Collected data
=== Section Start ===

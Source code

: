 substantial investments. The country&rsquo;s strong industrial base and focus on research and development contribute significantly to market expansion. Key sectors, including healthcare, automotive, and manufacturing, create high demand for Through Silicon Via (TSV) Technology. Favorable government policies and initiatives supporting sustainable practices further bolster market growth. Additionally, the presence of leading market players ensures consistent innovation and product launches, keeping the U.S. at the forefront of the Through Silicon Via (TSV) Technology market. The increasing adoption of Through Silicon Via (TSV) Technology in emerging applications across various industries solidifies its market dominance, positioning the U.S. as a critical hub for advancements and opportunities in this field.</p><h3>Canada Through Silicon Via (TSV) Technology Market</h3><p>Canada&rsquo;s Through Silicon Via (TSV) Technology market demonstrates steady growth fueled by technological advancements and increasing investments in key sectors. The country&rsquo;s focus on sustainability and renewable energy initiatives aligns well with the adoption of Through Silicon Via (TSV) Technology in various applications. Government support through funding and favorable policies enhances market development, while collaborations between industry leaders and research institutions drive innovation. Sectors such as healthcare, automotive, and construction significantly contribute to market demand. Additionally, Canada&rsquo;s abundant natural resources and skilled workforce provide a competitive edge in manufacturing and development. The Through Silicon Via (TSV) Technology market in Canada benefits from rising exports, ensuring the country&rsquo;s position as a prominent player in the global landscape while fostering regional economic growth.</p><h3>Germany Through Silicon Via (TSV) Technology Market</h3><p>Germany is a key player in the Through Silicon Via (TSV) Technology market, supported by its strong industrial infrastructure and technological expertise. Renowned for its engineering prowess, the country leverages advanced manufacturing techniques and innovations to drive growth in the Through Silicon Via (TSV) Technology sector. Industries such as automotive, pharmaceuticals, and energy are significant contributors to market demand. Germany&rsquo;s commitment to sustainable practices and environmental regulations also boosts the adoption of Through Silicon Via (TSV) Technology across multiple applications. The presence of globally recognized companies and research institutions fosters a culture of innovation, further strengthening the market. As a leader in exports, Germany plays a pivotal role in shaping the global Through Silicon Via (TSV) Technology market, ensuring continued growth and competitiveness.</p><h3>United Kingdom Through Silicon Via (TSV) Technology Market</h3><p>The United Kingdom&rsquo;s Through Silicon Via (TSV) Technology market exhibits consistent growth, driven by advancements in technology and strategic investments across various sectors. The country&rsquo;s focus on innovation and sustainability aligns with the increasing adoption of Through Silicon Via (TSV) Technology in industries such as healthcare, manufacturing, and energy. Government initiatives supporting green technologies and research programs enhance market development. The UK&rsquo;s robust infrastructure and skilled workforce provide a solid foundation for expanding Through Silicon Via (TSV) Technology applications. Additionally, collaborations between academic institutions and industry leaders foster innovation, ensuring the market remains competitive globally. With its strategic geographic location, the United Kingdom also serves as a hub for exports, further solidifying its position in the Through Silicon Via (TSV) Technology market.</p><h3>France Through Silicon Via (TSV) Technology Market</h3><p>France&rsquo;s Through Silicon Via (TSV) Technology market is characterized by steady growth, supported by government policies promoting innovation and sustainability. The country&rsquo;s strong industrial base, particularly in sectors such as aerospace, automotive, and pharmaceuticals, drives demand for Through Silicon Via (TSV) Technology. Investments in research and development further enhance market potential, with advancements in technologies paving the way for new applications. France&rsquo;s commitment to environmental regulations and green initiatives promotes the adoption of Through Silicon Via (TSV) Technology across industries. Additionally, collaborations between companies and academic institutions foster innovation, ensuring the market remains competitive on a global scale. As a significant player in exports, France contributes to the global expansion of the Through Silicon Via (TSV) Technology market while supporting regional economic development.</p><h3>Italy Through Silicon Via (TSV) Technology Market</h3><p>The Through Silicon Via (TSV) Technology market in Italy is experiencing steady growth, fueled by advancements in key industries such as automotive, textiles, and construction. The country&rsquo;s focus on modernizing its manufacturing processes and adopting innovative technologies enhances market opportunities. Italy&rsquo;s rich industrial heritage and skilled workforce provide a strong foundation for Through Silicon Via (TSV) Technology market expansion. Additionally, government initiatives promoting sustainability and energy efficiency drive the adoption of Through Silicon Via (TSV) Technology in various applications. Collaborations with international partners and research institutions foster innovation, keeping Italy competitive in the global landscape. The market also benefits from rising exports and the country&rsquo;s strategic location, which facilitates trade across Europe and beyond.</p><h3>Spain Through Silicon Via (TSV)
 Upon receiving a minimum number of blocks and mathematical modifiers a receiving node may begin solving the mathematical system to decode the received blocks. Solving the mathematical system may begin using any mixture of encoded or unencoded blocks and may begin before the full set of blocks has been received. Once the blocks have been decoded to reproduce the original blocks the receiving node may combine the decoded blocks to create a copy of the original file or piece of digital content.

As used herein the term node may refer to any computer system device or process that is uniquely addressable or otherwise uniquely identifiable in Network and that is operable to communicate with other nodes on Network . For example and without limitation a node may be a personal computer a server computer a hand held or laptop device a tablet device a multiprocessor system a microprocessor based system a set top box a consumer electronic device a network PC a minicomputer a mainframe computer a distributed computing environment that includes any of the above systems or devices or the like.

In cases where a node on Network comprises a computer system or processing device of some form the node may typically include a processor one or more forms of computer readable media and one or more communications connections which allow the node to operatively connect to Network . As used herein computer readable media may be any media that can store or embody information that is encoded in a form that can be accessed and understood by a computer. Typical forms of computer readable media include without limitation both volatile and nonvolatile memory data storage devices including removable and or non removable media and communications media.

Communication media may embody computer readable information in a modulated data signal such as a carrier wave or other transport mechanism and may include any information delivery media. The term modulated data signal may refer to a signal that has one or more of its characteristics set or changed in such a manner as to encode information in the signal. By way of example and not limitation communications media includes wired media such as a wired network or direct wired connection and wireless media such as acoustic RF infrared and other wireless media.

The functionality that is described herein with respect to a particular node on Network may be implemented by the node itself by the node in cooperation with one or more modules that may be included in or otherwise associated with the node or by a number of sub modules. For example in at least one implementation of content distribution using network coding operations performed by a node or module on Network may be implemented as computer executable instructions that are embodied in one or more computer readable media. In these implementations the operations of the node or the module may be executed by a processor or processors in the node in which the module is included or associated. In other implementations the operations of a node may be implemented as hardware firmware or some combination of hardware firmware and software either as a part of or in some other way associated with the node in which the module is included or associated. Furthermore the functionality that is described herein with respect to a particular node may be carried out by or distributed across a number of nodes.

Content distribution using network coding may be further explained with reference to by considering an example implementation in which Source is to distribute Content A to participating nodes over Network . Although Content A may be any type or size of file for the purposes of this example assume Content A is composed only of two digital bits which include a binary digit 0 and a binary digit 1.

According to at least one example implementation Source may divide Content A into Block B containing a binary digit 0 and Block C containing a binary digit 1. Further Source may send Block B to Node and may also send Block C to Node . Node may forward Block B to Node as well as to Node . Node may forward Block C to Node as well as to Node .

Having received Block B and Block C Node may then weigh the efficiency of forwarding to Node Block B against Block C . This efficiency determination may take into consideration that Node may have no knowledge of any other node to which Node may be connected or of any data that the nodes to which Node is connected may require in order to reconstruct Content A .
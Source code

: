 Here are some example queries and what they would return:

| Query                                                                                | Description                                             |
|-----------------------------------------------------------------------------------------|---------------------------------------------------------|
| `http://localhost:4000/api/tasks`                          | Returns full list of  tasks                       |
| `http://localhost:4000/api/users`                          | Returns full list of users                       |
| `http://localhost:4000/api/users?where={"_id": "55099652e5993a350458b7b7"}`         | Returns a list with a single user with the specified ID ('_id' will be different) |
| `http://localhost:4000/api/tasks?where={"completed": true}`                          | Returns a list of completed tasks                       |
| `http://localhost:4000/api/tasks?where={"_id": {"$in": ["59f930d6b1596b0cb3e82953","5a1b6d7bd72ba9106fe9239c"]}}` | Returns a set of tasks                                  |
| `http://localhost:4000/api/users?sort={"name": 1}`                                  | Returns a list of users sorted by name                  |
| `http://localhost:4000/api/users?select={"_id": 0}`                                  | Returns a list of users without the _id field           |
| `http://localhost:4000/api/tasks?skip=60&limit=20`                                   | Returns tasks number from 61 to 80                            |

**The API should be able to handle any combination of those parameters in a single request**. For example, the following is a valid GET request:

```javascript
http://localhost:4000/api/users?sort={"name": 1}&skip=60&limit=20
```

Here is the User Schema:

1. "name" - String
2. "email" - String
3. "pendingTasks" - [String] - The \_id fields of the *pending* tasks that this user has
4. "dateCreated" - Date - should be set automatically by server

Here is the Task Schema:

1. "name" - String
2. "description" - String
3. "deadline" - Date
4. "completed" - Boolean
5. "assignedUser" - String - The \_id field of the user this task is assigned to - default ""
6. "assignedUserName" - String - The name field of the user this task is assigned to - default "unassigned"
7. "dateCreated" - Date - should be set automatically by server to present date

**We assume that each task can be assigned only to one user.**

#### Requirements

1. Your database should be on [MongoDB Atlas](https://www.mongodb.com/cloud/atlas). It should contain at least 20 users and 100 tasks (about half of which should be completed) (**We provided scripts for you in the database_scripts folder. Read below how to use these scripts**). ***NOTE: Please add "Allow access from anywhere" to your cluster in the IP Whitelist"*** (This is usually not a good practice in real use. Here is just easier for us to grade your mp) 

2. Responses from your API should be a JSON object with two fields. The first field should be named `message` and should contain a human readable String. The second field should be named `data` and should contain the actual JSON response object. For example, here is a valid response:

=== Section End ===

Task directions:
Starting at the line with "1. Your database", restate each line through the end of the records, both ends included, and stop there.

Solved exercise:
1. Your database should be on [MongoDB Atlas](https://www.mongodb.com/cloud/atlas). It should contain at least 20 users and 100 tasks (about half of which should be completed) (**We provided scripts for you in the database_scripts folder. Read below how to use these scripts**). ***NOTE: Please add "Allow access from anywhere" to your cluster in the IP Whitelist"*** (This is usually not a good practice in real use. Here is just easier for us to grade your mp) 

2. Responses from your API should be a JSON object with two fields. The first field should be named `message` and should contain a human readable String. The second field should be named `data` and should contain the actual JSON response object. For example, here is a valid response:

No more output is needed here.